Ciò che sta accadendo alle Olimpiadi di Parigi,
in cui una presunta donna pugile algerina
ha surclassato in pochi secondi una nostra sfortunata connazionale,
rappresenta la summa di quel fenomeno da baraccone
che è diventato da tempo lo sport in generale.
Un fenomeno da baraccone che, in molte discipline,
alimenta grande interesse e grandi giri d’affari,
coinvolgendo in vari modi i non secondari aspetti politici.
Basti pensare a quello che accadeva durante la lunga Guerra fredda tra i due grandi blocchi contrapposti,
in cui i Paesi di gran lunga economicamente e socialmente più deboli, facenti parte dell’impero sovietico,
utilizzavano ogni mezzo, compreso quello di comprarsi qualche giudice compiacente,
per dimostrare, attraverso le medaglie, la superiorità del sistema socialista
rispetto al sistema occidentale fondato sulle democrazie liberali.
Memorabile, a tale proposito, la scandalosa vittoria della nazionale sovietica di basket nella finale contro gli Stati Uniti,
che fino a quel momento avevano vinto in tutte le precedenti edizioni, durante le Olimpiadi di Monaco del 1972.
Sotto di un punto ad appena un secondo dal termine,
fu consentito ai sovietici di ripetere per ben tre volte la ripresa del gioco,
mentre per due volte il tempo rimanente fu aggiustato in tre secondi.
Sta di fatto che, anche grazie all’aiuto di un direttore di gara
che bloccò inopinatamente il difensore americano che fino a quel momento
era riuscito a contrastare il disperato tentativo degli avversari,
il sovietico Aleksandr Belov riuscì nel “miracolo” di realizzare un improbabile canestro.

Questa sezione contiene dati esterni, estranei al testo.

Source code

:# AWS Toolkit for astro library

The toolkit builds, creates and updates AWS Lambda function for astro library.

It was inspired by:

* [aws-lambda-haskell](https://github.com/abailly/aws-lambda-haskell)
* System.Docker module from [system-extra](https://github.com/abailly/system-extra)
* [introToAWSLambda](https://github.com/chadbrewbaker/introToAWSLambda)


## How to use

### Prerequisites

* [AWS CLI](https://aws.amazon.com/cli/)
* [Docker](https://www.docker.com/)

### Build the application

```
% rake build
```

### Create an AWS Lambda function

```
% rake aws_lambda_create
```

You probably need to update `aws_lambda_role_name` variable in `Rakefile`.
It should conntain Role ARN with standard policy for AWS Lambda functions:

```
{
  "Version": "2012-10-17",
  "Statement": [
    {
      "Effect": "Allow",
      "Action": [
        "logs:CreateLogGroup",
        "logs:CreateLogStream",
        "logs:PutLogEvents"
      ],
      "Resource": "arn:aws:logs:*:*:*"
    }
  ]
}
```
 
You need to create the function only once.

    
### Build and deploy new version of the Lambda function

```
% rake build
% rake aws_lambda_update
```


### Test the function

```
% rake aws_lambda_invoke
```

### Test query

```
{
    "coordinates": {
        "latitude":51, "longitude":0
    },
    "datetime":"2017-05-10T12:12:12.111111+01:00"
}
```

Ancor più clamoroso il caso delle nuotatrici della famosa Ddr, alias Germania dell’Est,
che nelle successive Olimpiadi, quelle di Montreal del 1976, vinsero 12 gare su 13, annichilendo la concorrenza mondiale.

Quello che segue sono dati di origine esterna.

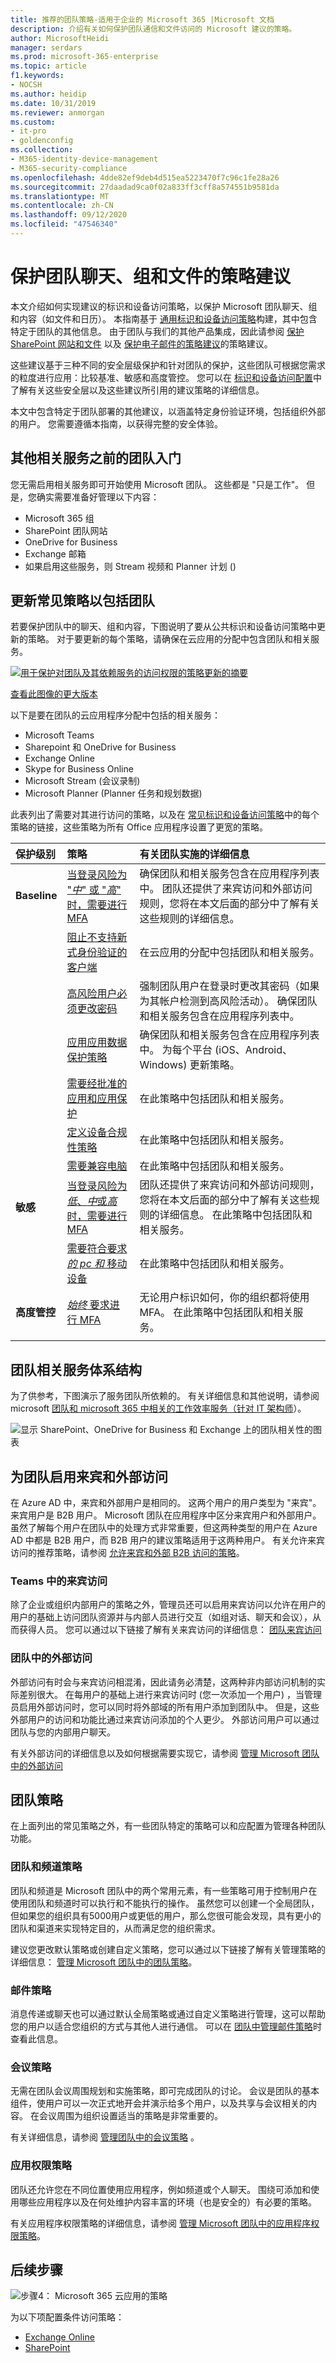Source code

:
 ```yaml
---
title: 推荐的团队策略-适用于企业的 Microsoft 365 |Microsoft 文档
description: 介绍有关如何保护团队通信和文件访问的 Microsoft 建议的策略。
author: MicrosoftHeidi
manager: serdars
ms.prod: microsoft-365-enterprise
ms.topic: article
f1.keywords:
- NOCSH
ms.author: heidip
ms.date: 10/31/2019
ms.reviewer: anmorgan
ms.custom:
- it-pro
- goldenconfig
ms.collection:
- M365-identity-device-management
- M365-security-compliance
ms.openlocfilehash: 4dde82ef9deb4d515ea5223470f7c96c1fe28a26
ms.sourcegitcommit: 27daadad9ca0f02a833ff3cff8a574551b9581da
ms.translationtype: MT
ms.contentlocale: zh-CN
ms.lasthandoff: 09/12/2020
ms.locfileid: "47546340"
---
```

# <a name="policy-recommendations-for-securing-teams-chats-groups-and-files"></a>保护团队聊天、组和文件的策略建议

本文介绍如何实现建议的标识和设备访问策略，以保护 Microsoft 团队聊天、组和内容（如文件和日历）。 本指南基于 [通用标识和设备访问策略](identity-access-policies.md)构建，其中包含特定于团队的其他信息。 由于团队与我们的其他产品集成，因此请参阅 [保护 SharePoint 网站和文件](sharepoint-file-access-policies.md) 以及 [保护电子邮件的策略建议](secure-email-recommended-policies.md)的策略建议。

这些建议基于三种不同的安全层级保护和针对团队的保护，这些团队可根据您需求的粒度进行应用：比较基准、敏感和高度管控。 您可以在 [标识和设备访问配置](microsoft-365-policies-configurations.md)中了解有关这些安全层以及这些建议所引用的建议策略的详细信息。

本文中包含特定于团队部署的其他建议，以涵盖特定身份验证环境，包括组织外部的用户。 您需要遵循本指南，以获得完整的安全体验。

## <a name="getting-started-with-teams-before-other-dependent-services"></a>其他相关服务之前的团队入门

您无需启用相关服务即可开始使用 Microsoft 团队。 这些都是 "只是工作"。 但是，您确实需要准备好管理以下内容：

- Microsoft 365 组
- SharePoint 团队网站
- OneDrive for Business
- Exchange 邮箱
- 如果启用这些服务，则 Stream 视频和 Planner 计划 () 

## <a name="updating-common-policies-to-include-teams"></a>更新常见策略以包括团队

若要保护团队中的聊天、组和内容，下图说明了要从公共标识和设备访问策略中更新的策略。 对于要更新的每个策略，请确保在云应用的分配中包含团队和相关服务。

[![用于保护对团队及其依赖服务的访问权限的策略更新的摘要](../media/microsoft-365-policies-configurations/identity-access-ruleset-teams.png)](https://github.com/MicrosoftDocs/microsoft-365-docs/raw/public/microsoft-365/media/microsoft-365-policies-configurations/identity-access-ruleset-teams.png)

[查看此图像的更大版本](https://github.com/MicrosoftDocs/microsoft-365-docs/raw/public/microsoft-365/media/microsoft-365-policies-configurations/identity-access-ruleset-teams.png)

以下是要在团队的云应用程序分配中包括的相关服务：

- Microsoft Teams
- Sharepoint 和 OneDrive for Business
- Exchange Online
- Skype for Business Online
- Microsoft Stream (会议录制) 
- Microsoft Planner (Planner 任务和规划数据) 

此表列出了需要对其进行访问的策略，以及在 [常见标识和设备访问策略](identity-access-policies.md)中的每个策略的链接，这些策略为所有 Office 应用程序设置了更宽的策略。

|保护级别|策略|有关团队实施的详细信息|
|:---------------|:-------|:----------------|
|**Baseline**|[当登录风险为 "*中*" 或 "*高*" 时，需要进行 MFA](identity-access-policies.md#require-mfa-based-on-sign-in-risk)|确保团队和相关服务包含在应用程序列表中。 团队还提供了来宾访问和外部访问规则，您将在本文后面的部分中了解有关这些规则的详细信息。|
|        |[阻止不支持新式身份验证的客户端](identity-access-policies.md#block-clients-that-dont-support-modern-authentication)|在云应用的分配中包括团队和相关服务。|
|        |[高风险用户必须更改密码](identity-access-policies.md#high-risk-users-must-change-password)|强制团队用户在登录时更改其密码（如果为其帐户检测到高风险活动）。 确保团队和相关服务包含在应用程序列表中。|
|        |[应用应用数据保护策略](identity-access-policies.md#apply-app-data-protection-policies)|确保团队和相关服务包含在应用程序列表中。 为每个平台 (iOS、Android、Windows) 更新策略。|
|        |[需要经批准的应用和应用保护](identity-access-policies.md#require-approved-apps-and-app-protection)|在此策略中包括团队和相关服务。|
|        |[定义设备合规性策略](identity-access-policies.md#define-device-compliance-policies)|在此策略中包括团队和相关服务。|
|        |[需要兼容电脑](identity-access-policies.md#require-compliant-pcs-but-not-compliant-phones-and-tablets)|在此策略中包括团队和相关服务。|
|**敏感**|[当登录风险为*低*、*中*或*高*时，需要进行 MFA](identity-access-policies.md#require-mfa-based-on-sign-in-risk)|团队还提供了来宾访问和外部访问规则，您将在本文后面的部分中了解有关这些规则的详细信息。 在此策略中包括团队和相关服务。|
|         |[需要符合要求 *的 pc 和* 移动设备](identity-access-policies.md#require-compliant-pcs-and-mobile-devices)|在此策略中包括团队和相关服务。|
|**高度管控**|[*始终* 要求进行 MFA](identity-access-policies.md#require-mfa-based-on-sign-in-risk)|无论用户标识如何，你的组织都将使用 MFA。 在此策略中包括团队和相关服务。
| | |

## <a name="teams-dependent-services-architecture"></a>团队相关服务体系结构

为了供参考，下图演示了服务团队所依赖的。 有关详细信息和其他说明，请参阅 microsoft [团队和 microsoft 365 中相关的工作效率服务（针对 IT 架构师](../solutions/productivity-illustrations.md)）。

![显示 SharePoint、OneDrive for Business 和 Exchange 上的团队相关性的图表](../media/microsoft-365-policies-configurations/identity-access-logical-architecture-teams.png)

## <a name="enabling-guest-and-external-access-for-teams"></a>为团队启用来宾和外部访问

在 Azure AD 中，来宾和外部用户是相同的。 这两个用户的用户类型为 "来宾"。 来宾用户是 B2B 用户。 Microsoft 团队在应用程序中区分来宾用户和外部用户。 虽然了解每个用户在团队中的处理方式非常重要，但这两种类型的用户在 Azure AD 中都是 B2B 用户，而 B2B 用户的建议策略适用于这两种用户。 有关允许来宾访问的推荐策略，请参阅 [允许来宾和外部 B2B 访问的策略](identity-access-policies-guest-access.md)。

### <a name="guest-access-in-teams"></a>Teams 中的来宾访问

除了企业或组织内部用户的策略之外，管理员还可以启用来宾访问以允许在用户的用户的基础上访问团队资源并与内部人员进行交互（如组对话、聊天和会议），从而获得人员。 您可以通过以下链接了解有关来宾访问的详细信息： [团队来宾访问](https://docs.microsoft.com/microsoftteams/guest-access)

### <a name="external-access-in-teams"></a>团队中的外部访问

外部访问有时会与来宾访问相混淆，因此请务必清楚，这两种非内部访问机制的实际差别很大。 在每用户的基础上进行来宾访问时 (您一次添加一个用户) ，当管理员启用外部访问时，您可以同时将外部域的所有用户添加到团队中。 但是，这些外部用户的访问和功能比通过来宾访问添加的个人更少。 外部访问用户可以通过团队与您的内部用户聊天。

有关外部访问的详细信息以及如何根据需要实现它，请参阅 [管理 Microsoft 团队中的外部访问](https://docs.microsoft.com/microsoftteams/manage-external-access)

## <a name="teams-policies"></a>团队策略

在上面列出的常见策略之外，有一些团队特定的策略可以和应配置为管理各种团队功能。

### <a name="teams-and-channels-policies"></a>团队和频道策略

团队和频道是 Microsoft 团队中的两个常用元素，有一些策略可用于控制用户在使用团队和频道时可以执行和不能执行的操作。 虽然您可以创建一个全局团队，但如果您的组织具有5000用户或更低的用户，那么您很可能会发现，具有更小的团队和渠道来实现特定目的，从而满足您的组织需求。

建议您更改默认策略或创建自定义策略，您可以通过以下链接了解有关管理策略的详细信息： [管理 Microsoft 团队中的团队策略](https://docs.microsoft.com/microsoftteams/teams-policies)。

### <a name="messaging-policies"></a>邮件策略

消息传递或聊天也可以通过默认全局策略或通过自定义策略进行管理，这可以帮助您的用户以适合您组织的方式与其他人进行通信。 可以在 [团队中管理邮件策略](https://docs.microsoft.com/microsoftteams/messaging-policies-in-teams)时查看此信息。

### <a name="meeting-policies"></a>会议策略

无需在团队会议周围规划和实施策略，即可完成团队的讨论。 会议是团队的基本组件，使用户可以一次正式地开会并演示给多个用户，以及共享与会议相关的内容。 在会议周围为组织设置适当的策略是非常重要的。

有关详细信息，请参阅 [管理团队中的会议策略](https://docs.microsoft.com/microsoftteams/meeting-policies-in-teams) 。

### <a name="app-permission-policies"></a>应用权限策略

团队还允许您在不同位置使用应用程序，例如频道或个人聊天。 围绕可添加和使用哪些应用程序以及在何处维护内容丰富的环境（也是安全的）有必要的策略。

有关应用程序权限策略的详细信息，请参阅 [管理 Microsoft 团队中的应用程序权限策略](https://docs.microsoft.com/microsoftteams/teams-app-permission-policies)。

## <a name="next-steps"></a>后续步骤

![步骤4： Microsoft 365 云应用的策略](../media/microsoft-365-policies-configurations/identity-device-access-steps-next-step-4.png)

为以下项配置条件访问策略：

- [Exchange Online](secure-email-recommended-policies.md)
- [SharePoint](secure-email-recommended-policies.md)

Ricordo che la gran parte degli osservatori del mondo libero ironizzavano sull’imponenza di queste atlete
e su una certa mascolinità, evidenziata da timbri di voce baritonali e folte pelurie.
Oggi le cose sono molto cambiate,
sebbene il vezzo di utilizzare le competizioni a cinque cerchi
come una vetrina politica per mettere in mostra il proprio Paese sia ancora molto presente un po’ a tutti i livelli.

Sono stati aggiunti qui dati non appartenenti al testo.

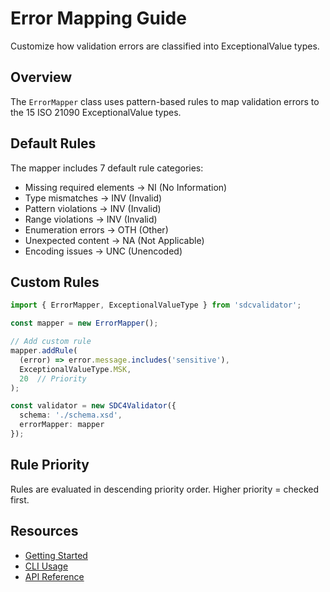# Error Mapping Guide

Customize how validation errors are classified into ExceptionalValue types.

## Overview

The `ErrorMapper` class uses pattern-based rules to map validation errors to the 15 ISO 21090 ExceptionalValue types.

## Default Rules

The mapper includes 7 default rule categories:
- Missing required elements → NI (No Information)
- Type mismatches → INV (Invalid)
- Pattern violations → INV (Invalid)
- Range violations → INV (Invalid)  
- Enumeration errors → OTH (Other)
- Unexpected content → NA (Not Applicable)
- Encoding issues → UNC (Unencoded)

## Custom Rules

```typescript
import { ErrorMapper, ExceptionalValueType } from 'sdcvalidator';

const mapper = new ErrorMapper();

// Add custom rule
mapper.addRule(
  (error) => error.message.includes('sensitive'),
  ExceptionalValueType.MSK,
  20  // Priority
);

const validator = new SDC4Validator({
  schema: './schema.xsd',
  errorMapper: mapper
});
```

## Rule Priority

Rules are evaluated in descending priority order. Higher priority = checked first.

## Resources

- [Getting Started](./getting-started.md)
- [CLI Usage](./cli-usage.md)
- [API Reference](../api/)
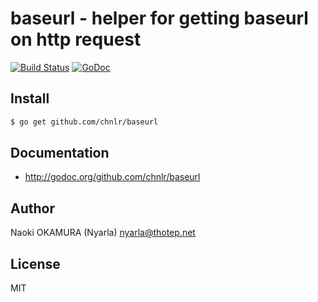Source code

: baseurl - helper for getting baseurl on http request
====================================================

[![Build Status](https://travis-ci.org/chnlr/baseurl.svg?branch=master)](https://travis-ci.org/chnlr/baseurl) [![GoDoc](http://godoc.org/github.com/chnlr/baseurl?status.svg)](http://godoc.org/github.com/chnlr/baseurl)

Install
-------

```bash
$ go get github.com/chnlr/baseurl
```

Documentation
-------------

  * <http://godoc.org/github.com/chnlr/baseurl>

Author
------

Naoki OKAMURA (Nyarla) <nyarla@thotep.net>

License
-------

MIT

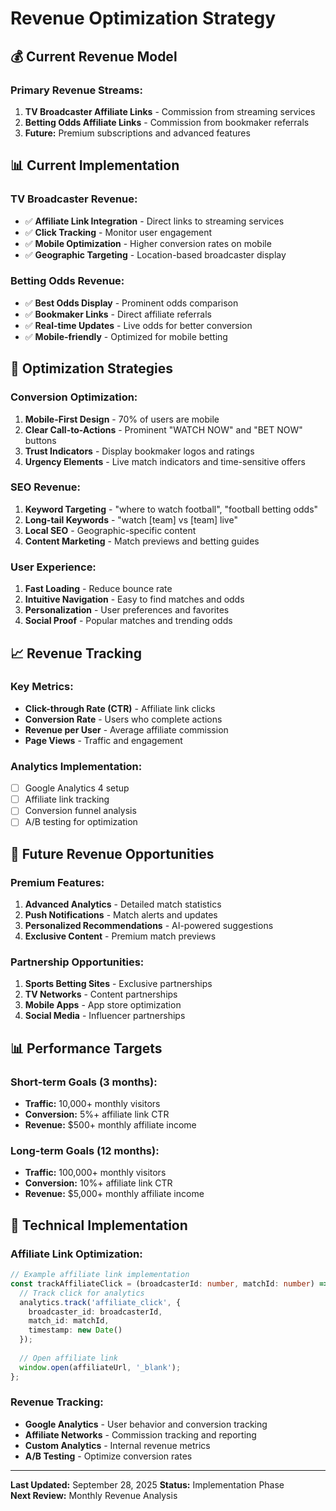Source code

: # Revenue Optimization Strategy

## 💰 Current Revenue Model

### **Primary Revenue Streams:**
1. **TV Broadcaster Affiliate Links** - Commission from streaming services
2. **Betting Odds Affiliate Links** - Commission from bookmaker referrals
3. **Future:** Premium subscriptions and advanced features

## 📊 Current Implementation

### **TV Broadcaster Revenue:**
- ✅ **Affiliate Link Integration** - Direct links to streaming services
- ✅ **Click Tracking** - Monitor user engagement
- ✅ **Mobile Optimization** - Higher conversion rates on mobile
- ✅ **Geographic Targeting** - Location-based broadcaster display

### **Betting Odds Revenue:**
- ✅ **Best Odds Display** - Prominent odds comparison
- ✅ **Bookmaker Links** - Direct affiliate referrals
- ✅ **Real-time Updates** - Live odds for better conversion
- ✅ **Mobile-friendly** - Optimized for mobile betting

## 🎯 Optimization Strategies

### **Conversion Optimization:**
1. **Mobile-First Design** - 70% of users are mobile
2. **Clear Call-to-Actions** - Prominent "WATCH NOW" and "BET NOW" buttons
3. **Trust Indicators** - Display bookmaker logos and ratings
4. **Urgency Elements** - Live match indicators and time-sensitive offers

### **SEO Revenue:**
1. **Keyword Targeting** - "where to watch football", "football betting odds"
2. **Long-tail Keywords** - "watch [team] vs [team] live"
3. **Local SEO** - Geographic-specific content
4. **Content Marketing** - Match previews and betting guides

### **User Experience:**
1. **Fast Loading** - Reduce bounce rate
2. **Intuitive Navigation** - Easy to find matches and odds
3. **Personalization** - User preferences and favorites
4. **Social Proof** - Popular matches and trending odds

## 📈 Revenue Tracking

### **Key Metrics:**
- **Click-through Rate (CTR)** - Affiliate link clicks
- **Conversion Rate** - Users who complete actions
- **Revenue per User** - Average affiliate commission
- **Page Views** - Traffic and engagement

### **Analytics Implementation:**
- [ ] Google Analytics 4 setup
- [ ] Affiliate link tracking
- [ ] Conversion funnel analysis
- [ ] A/B testing for optimization

## 🚀 Future Revenue Opportunities

### **Premium Features:**
1. **Advanced Analytics** - Detailed match statistics
2. **Push Notifications** - Match alerts and updates
3. **Personalized Recommendations** - AI-powered suggestions
4. **Exclusive Content** - Premium match previews

### **Partnership Opportunities:**
1. **Sports Betting Sites** - Exclusive partnerships
2. **TV Networks** - Content partnerships
3. **Mobile Apps** - App store optimization
4. **Social Media** - Influencer partnerships

## 📊 Performance Targets

### **Short-term Goals (3 months):**
- **Traffic:** 10,000+ monthly visitors
- **Conversion:** 5%+ affiliate link CTR
- **Revenue:** $500+ monthly affiliate income

### **Long-term Goals (12 months):**
- **Traffic:** 100,000+ monthly visitors
- **Conversion:** 10%+ affiliate link CTR
- **Revenue:** $5,000+ monthly affiliate income

## 🔧 Technical Implementation

### **Affiliate Link Optimization:**
```typescript
// Example affiliate link implementation
const trackAffiliateClick = (broadcasterId: number, matchId: number) => {
  // Track click for analytics
  analytics.track('affiliate_click', {
    broadcaster_id: broadcasterId,
    match_id: matchId,
    timestamp: new Date()
  });
  
  // Open affiliate link
  window.open(affiliateUrl, '_blank');
};
```

### **Revenue Tracking:**
- **Google Analytics** - User behavior and conversion tracking
- **Affiliate Networks** - Commission tracking and reporting
- **Custom Analytics** - Internal revenue metrics
- **A/B Testing** - Optimize conversion rates

---

**Last Updated:** September 28, 2025
**Status:** Implementation Phase  
**Next Review:** Monthly Revenue Analysis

In questo senso, nutro da tempo il sospetto che le federazioni di alcuni degli Stati più marginali del pianeta
spesso non si facciano molti scrupoli nell’utilizzare atlete molto sospette
per ottenere qualche medaglia a scopo propagandistico.
Non faccio nomi ma, al di là di alcuni esempi di sportive transgender conclamate
che hanno partecipato alla precedente edizione di Tokyo,
all’epoca feci una certa fatica a riconoscere nel cosiddetto sesso debole alcune prestigiose medagliate.
D’altro canto, basta leggere le nuove linee guida elaborate dal Cio (Comitato olimpico internazionale) nel 2021
per rendersi conto dell’ulteriore caos che si sarebbe creato nel sport femminile,
con il rischio assai fondato di discriminare proprio le donne vere e proprie:
“Chiunque – si legge – a prescindere dall’identità di genere, dal sesso e dalle sue possibili variazioni,
ha diritto a partecipare alle competizioni sportive”.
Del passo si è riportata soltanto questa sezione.